Available records Block Start

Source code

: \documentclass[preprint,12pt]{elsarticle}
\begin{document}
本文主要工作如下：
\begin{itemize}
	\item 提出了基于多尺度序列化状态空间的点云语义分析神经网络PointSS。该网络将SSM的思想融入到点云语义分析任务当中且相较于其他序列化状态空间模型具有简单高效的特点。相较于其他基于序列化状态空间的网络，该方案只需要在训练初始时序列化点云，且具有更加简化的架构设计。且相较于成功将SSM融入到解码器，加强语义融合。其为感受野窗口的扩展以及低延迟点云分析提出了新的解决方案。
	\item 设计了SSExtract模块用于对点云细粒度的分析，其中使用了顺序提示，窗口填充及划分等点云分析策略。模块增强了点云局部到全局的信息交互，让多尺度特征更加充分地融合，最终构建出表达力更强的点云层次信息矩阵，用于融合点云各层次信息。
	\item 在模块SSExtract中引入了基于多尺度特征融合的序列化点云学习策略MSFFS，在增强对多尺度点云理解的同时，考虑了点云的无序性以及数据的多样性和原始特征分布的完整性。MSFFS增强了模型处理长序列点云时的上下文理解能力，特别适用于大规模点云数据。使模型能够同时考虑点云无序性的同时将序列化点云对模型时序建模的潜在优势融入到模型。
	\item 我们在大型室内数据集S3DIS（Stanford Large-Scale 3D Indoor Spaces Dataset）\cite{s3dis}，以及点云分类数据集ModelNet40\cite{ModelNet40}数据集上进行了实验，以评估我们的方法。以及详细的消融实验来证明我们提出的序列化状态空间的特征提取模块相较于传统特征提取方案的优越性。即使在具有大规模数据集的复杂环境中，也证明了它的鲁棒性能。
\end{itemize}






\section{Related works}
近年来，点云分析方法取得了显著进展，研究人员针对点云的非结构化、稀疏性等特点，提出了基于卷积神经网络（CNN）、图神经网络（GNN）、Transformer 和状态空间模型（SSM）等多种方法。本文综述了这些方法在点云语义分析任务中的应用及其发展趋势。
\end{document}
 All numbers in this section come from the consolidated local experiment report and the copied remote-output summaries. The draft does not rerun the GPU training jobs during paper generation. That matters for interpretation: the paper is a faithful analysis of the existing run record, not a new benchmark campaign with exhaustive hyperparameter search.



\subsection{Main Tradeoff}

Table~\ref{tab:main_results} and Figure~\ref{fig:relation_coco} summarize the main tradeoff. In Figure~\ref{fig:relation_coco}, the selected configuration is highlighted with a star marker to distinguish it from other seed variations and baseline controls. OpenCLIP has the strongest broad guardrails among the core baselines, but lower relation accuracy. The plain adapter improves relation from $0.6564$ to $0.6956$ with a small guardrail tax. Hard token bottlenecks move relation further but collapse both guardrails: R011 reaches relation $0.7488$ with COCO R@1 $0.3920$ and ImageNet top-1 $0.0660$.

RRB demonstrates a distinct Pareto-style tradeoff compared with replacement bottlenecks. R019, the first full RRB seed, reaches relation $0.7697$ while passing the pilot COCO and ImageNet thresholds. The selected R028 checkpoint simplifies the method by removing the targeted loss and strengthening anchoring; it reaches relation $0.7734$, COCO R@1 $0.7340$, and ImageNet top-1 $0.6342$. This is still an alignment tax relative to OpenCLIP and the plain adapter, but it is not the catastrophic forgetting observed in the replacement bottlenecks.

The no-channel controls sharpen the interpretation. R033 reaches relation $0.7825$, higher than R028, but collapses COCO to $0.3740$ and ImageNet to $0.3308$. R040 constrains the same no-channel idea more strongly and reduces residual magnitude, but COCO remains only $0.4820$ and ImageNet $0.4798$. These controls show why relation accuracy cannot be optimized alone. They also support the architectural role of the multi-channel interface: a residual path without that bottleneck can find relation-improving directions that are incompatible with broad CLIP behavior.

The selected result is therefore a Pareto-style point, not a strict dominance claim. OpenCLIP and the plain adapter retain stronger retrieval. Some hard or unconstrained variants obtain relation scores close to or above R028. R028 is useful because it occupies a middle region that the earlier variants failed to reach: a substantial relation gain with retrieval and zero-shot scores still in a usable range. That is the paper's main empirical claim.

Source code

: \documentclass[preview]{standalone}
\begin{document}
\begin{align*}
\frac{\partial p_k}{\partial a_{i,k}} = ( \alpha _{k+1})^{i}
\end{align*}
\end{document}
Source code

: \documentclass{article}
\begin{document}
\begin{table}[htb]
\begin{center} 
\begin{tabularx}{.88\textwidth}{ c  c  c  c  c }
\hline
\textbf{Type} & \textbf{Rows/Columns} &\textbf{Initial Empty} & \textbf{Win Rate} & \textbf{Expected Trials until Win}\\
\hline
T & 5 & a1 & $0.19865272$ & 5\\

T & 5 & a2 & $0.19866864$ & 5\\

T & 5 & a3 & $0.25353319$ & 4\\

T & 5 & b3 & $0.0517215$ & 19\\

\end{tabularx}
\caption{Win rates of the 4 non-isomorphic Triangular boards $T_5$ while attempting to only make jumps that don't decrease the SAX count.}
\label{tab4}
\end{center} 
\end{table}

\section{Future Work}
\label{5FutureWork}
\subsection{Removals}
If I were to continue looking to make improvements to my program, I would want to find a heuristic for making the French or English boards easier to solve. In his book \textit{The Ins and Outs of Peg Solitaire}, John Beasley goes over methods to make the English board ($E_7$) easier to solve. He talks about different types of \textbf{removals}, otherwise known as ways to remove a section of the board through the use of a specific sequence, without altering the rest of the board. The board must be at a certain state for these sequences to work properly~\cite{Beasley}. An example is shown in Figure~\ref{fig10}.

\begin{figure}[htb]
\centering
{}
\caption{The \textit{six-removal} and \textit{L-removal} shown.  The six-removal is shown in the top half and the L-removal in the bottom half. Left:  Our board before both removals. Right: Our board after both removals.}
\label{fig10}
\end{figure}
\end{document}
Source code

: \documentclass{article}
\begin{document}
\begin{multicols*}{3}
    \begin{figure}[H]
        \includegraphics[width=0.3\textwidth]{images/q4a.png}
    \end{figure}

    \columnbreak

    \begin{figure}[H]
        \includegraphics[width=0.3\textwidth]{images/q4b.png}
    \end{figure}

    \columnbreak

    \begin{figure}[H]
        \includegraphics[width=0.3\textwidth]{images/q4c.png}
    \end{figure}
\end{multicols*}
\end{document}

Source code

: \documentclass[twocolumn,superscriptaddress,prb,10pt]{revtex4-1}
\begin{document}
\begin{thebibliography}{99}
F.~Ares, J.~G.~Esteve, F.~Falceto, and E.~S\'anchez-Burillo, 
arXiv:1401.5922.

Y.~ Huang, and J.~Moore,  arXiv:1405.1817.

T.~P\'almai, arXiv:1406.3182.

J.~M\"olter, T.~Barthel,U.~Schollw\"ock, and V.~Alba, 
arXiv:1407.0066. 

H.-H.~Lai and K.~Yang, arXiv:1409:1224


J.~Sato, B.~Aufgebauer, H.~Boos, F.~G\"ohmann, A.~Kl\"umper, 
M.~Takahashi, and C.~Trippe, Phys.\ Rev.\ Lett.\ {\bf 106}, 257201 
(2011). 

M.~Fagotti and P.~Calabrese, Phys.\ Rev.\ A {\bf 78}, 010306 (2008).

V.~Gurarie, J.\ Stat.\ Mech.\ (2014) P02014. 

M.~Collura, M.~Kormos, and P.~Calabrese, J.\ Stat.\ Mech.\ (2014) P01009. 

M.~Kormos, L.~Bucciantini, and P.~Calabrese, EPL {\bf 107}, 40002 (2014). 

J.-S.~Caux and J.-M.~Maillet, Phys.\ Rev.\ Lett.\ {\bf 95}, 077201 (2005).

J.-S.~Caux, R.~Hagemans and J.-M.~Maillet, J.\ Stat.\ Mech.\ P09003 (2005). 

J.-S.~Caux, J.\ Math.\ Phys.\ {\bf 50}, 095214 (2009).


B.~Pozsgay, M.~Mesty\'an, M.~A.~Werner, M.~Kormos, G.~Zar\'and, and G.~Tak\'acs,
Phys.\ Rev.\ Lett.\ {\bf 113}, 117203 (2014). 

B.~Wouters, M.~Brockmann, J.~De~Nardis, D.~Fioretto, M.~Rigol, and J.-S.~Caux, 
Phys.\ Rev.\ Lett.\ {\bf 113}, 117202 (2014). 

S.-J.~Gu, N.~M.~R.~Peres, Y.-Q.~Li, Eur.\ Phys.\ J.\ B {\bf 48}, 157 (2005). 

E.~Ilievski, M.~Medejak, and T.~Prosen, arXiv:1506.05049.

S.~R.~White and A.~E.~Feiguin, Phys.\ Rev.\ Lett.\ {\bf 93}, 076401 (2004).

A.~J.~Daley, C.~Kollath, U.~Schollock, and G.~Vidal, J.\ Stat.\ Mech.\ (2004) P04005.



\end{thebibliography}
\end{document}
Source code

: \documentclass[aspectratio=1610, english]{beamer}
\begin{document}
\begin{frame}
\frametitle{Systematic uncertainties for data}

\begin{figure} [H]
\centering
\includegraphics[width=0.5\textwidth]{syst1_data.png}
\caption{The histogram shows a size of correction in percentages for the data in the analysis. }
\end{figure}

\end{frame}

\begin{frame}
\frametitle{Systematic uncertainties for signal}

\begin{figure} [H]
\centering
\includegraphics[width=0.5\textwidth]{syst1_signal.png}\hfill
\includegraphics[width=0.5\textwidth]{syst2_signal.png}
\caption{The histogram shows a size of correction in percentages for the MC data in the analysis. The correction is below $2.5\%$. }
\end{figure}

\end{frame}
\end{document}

Available records Block End

Every line holding the word "cite" should be copied out of the material.

	\item 我们在大型室内数据集S3DIS（Stanford Large-Scale 3D Indoor Spaces Dataset）\cite{s3dis}，以及点云分类数据集ModelNet40\cite{ModelNet40}数据集上进行了实验，以评估我们的方法。以及详细的消融实验来证明我们提出的序列化状态空间的特征提取模块相较于传统特征提取方案的优越性。即使在具有大规模数据集的复杂环境中，也证明了它的鲁棒性能。
If I were to continue looking to make improvements to my program, I would want to find a heuristic for making the French or English boards easier to solve. In his book \textit{The Ins and Outs of Peg Solitaire}, John Beasley goes over methods to make the English board ($E_7$) easier to solve. He talks about different types of \textbf{removals}, otherwise known as ways to remove a section of the board through the use of a specific sequence, without altering the rest of the board. The board must be at a certain state for these sequences to work properly~\cite{Beasley}. An example is shown in Figure~\ref{fig10}.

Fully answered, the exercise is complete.